--- DATA FOR ANALYSIS Enclosed Below ---

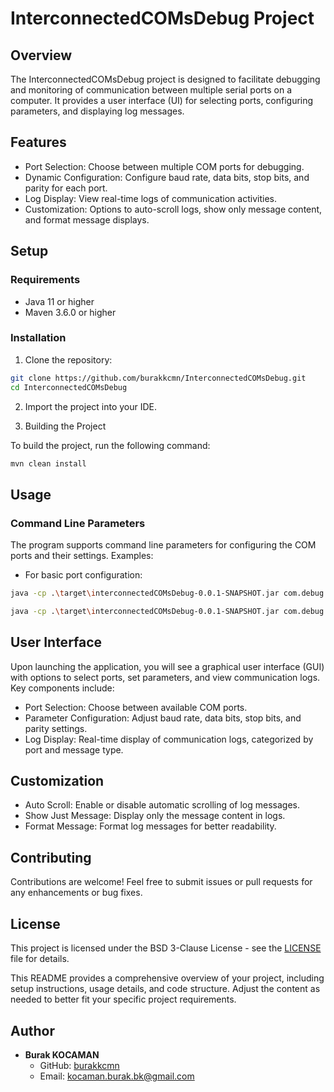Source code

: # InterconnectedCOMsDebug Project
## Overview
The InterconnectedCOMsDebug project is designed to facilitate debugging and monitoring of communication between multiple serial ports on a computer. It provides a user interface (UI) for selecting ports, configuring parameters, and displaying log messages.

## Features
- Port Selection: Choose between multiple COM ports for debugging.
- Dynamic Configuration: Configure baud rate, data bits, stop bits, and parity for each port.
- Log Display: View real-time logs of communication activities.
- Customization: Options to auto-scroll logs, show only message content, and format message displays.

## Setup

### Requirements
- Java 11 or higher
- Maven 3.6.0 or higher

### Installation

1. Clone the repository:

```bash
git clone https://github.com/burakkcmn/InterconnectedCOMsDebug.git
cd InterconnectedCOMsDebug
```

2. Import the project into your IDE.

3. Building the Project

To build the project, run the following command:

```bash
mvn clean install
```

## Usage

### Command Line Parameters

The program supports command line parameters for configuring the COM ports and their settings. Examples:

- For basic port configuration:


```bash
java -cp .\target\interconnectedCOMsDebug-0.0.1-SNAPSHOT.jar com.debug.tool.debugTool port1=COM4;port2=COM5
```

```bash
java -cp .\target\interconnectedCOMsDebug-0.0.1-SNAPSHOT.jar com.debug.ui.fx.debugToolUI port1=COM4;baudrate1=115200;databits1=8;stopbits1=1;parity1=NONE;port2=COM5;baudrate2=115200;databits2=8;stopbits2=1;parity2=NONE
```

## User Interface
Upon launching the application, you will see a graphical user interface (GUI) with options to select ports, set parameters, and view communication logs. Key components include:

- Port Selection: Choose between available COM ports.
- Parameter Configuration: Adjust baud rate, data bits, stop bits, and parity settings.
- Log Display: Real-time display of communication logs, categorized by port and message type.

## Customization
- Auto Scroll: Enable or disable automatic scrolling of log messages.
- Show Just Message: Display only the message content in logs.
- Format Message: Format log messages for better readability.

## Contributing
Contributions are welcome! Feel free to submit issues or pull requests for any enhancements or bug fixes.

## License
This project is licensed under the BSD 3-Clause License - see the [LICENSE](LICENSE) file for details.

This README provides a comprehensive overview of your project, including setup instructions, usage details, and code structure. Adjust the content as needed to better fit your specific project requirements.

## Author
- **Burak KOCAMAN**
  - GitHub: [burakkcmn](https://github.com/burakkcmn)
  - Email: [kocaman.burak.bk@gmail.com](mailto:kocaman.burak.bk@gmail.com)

--- End of Enclosed DATA FOR ANALYSIS ---
--- DATA FOR ANALYSIS Enclosed Below ---

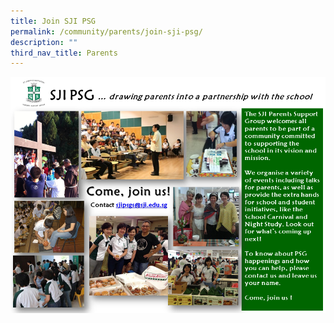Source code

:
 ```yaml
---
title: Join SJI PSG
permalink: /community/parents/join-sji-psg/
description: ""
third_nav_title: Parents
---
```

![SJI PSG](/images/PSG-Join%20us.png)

--- End of Enclosed DATA FOR ANALYSIS ---

= REQUIREMENT =
Look through the records and give only the number of lines where the string "between" appears.

= TASK OUTPUT =
3